Abstract
This paper presents a novel harmonic identification algorithm of shunt active power filter for balanced and unbalanced three-phase systems based on the instantaneous power theory called instantaneous power theory with Fourier. Moreover, the optimal design of predictive current controller using an artificial intelligence technique called adaptive Tabu search is also proposed in the paper. These enhancements of the identification and current control parts are the aim of the good performance for shunt active power filter. The good results for harmonic mitigation using the proposed ideas in the paper are confirmed by the intensive simulation using SPS in SIMULINK. The simulation results show that the enhanced shunt active power filter can provide the minimum %THD (Total Harmonic Distortion) of source currents and unity power factor after compensation. In addition, the %THD also follows the IEEE Std.519-1992.
Highlights
Power systems connected nonlinear loads can generate the harmonics into the systems
The results show that the adaptive Tabu search (ATS) approach is very useful and more convenient for the optimal design of predictive current control in shunt active power filter (SAPF) system
The performance comparison between the PQ and PQF is presented by the simulation via the software package
Summary
Power systems connected nonlinear loads can generate the harmonics into the systems.

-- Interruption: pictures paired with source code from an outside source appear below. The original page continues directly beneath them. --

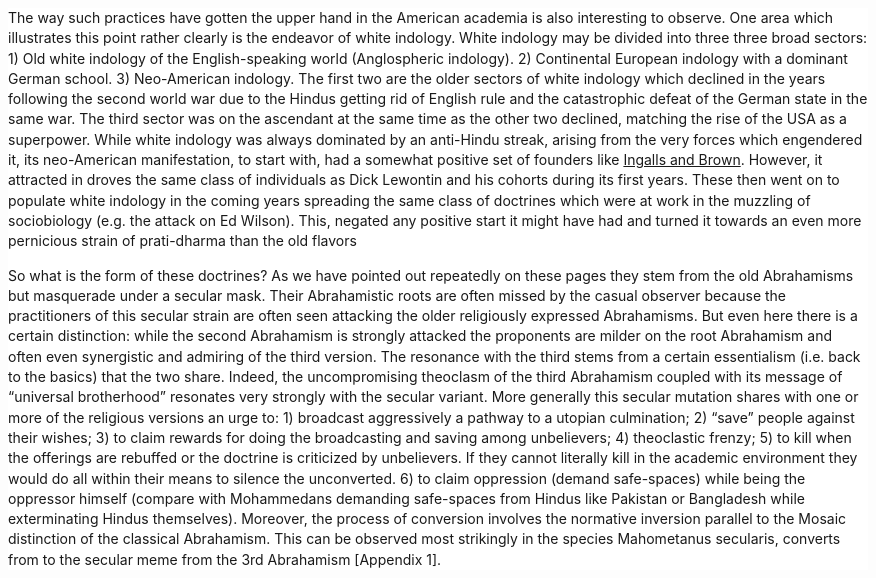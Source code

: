 The way such practices have gotten the upper hand in the American
academia is also interesting to observe. One area which illustrates this
point rather clearly is the endeavor of white indology. White indology
may be divided into three three broad sectors: 1) Old white indology of
the English-speaking world (Anglospheric indology). 2) Continental
European indology with a dominant German school. 3) Neo-American
indology. The first two are the older sectors of white indology which
declined in the years following the second world war due to the Hindus
getting rid of English rule and the catastrophic defeat of the German
state in the same war. The third sector was on the ascendant at the same
time as the other two declined, matching the rise of the USA as a
superpower. While white indology was always dominated by an anti-Hindu
streak, arising from the very forces which engendered it, its
neo-American manifestation, to start with, had a somewhat positive set
of founders like [Ingalls and
Brown](https://manasataramgini.wordpress.com/2013/04/28/a-brief-note-on-spies-subversionists-white-indologists-and-regional-studies/).
However, it attracted in droves the same class of individuals as Dick
Lewontin and his cohorts during its first years. These then went on to
populate white indology in the coming years spreading the same class of
doctrines which were at work in the muzzling of sociobiology (e.g. the
attack on Ed Wilson). This, negated any positive start it might have had
and turned it towards an even more pernicious strain of prati-dharma
than the old flavors

So what is the form of these doctrines? As we have pointed out
repeatedly on these pages they stem from the old Abrahamisms but
masquerade under a secular mask. Their Abrahamistic roots are often
missed by the casual observer because the practitioners of this secular
strain are often seen attacking the older religiously expressed
Abrahamisms. But even here there is a certain distinction: while the
second Abrahamism is strongly attacked the proponents are milder on the
root Abrahamism and often even synergistic and admiring of the third
version. The resonance with the third stems from a certain essentialism
(i.e. back to the basics) that the two share. Indeed, the uncompromising
theoclasm of the third Abrahamism coupled with its message of “universal
brotherhood” resonates very strongly with the secular variant. More
generally this secular mutation shares with one or more of the religious
versions an urge to: 1) broadcast aggressively a pathway to a utopian
culmination; 2) “save” people against their wishes; 3) to claim rewards
for doing the broadcasting and saving among unbelievers; 4) theoclastic
frenzy; 5) to kill when the offerings are rebuffed or the doctrine is
criticized by unbelievers. If they cannot literally kill in the academic
environment they would do all within their means to silence the
unconverted. 6) to claim oppression (demand safe-spaces) while being the
oppressor himself (compare with Mohammedans demanding safe-spaces from
Hindus like Pakistan or Bangladesh while exterminating Hindus
themselves). Moreover, the process of conversion involves the normative
inversion parallel to the Mosaic distinction of the classical
Abrahamism. This can be observed most strikingly in the species
Mahometanus secularis, converts from to the secular meme from the 3rd
Abrahamism \[Appendix 1\].
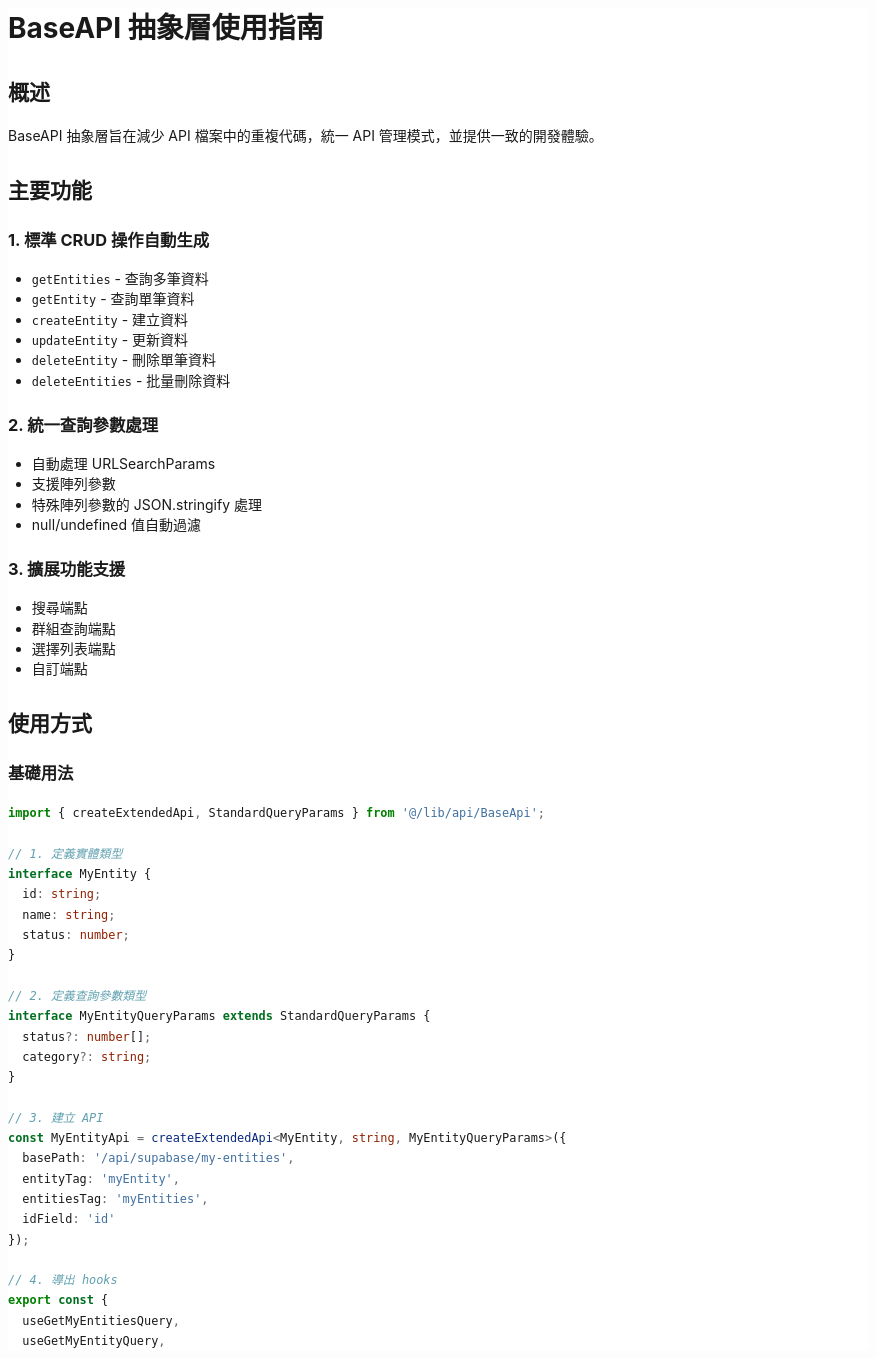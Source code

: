 # BaseAPI 抽象層使用指南

## 概述

BaseAPI 抽象層旨在減少 API 檔案中的重複代碼，統一 API 管理模式，並提供一致的開發體驗。

## 主要功能

### 1. 標準 CRUD 操作自動生成
- `getEntities` - 查詢多筆資料
- `getEntity` - 查詢單筆資料  
- `createEntity` - 建立資料
- `updateEntity` - 更新資料
- `deleteEntity` - 刪除單筆資料
- `deleteEntities` - 批量刪除資料

### 2. 統一查詢參數處理
- 自動處理 URLSearchParams
- 支援陣列參數
- 特殊陣列參數的 JSON.stringify 處理
- null/undefined 值自動過濾

### 3. 擴展功能支援
- 搜尋端點
- 群組查詢端點
- 選擇列表端點
- 自訂端點

## 使用方式

### 基礎用法

```typescript
import { createExtendedApi, StandardQueryParams } from '@/lib/api/BaseApi';

// 1. 定義實體類型
interface MyEntity {
  id: string;
  name: string;
  status: number;
}

// 2. 定義查詢參數類型
interface MyEntityQueryParams extends StandardQueryParams {
  status?: number[];
  category?: string;
}

// 3. 建立 API
const MyEntityApi = createExtendedApi<MyEntity, string, MyEntityQueryParams>({
  basePath: '/api/supabase/my-entities',
  entityTag: 'myEntity',
  entitiesTag: 'myEntities',
  idField: 'id'
});

// 4. 導出 hooks
export const {
  useGetMyEntitiesQuery,
  useGetMyEntityQuery,
```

There are two types of SAPF topology such as the voltage source inverter (VSI) [12, 13] and the current source inverter (CSI) [13, 14] with six IGBTs. The VSI topology is used in the paper because this topology is simple and provides the good performance for harmonic elimination. The Part C is the control technique to control the compensating current of SAPF. The aim of this paper is the minimum %THD of source currents after compensation via SAPF. In Part A, the PQ method is selected for improvement because this algorithm is simple and because of unity power factor confirmation after compensation.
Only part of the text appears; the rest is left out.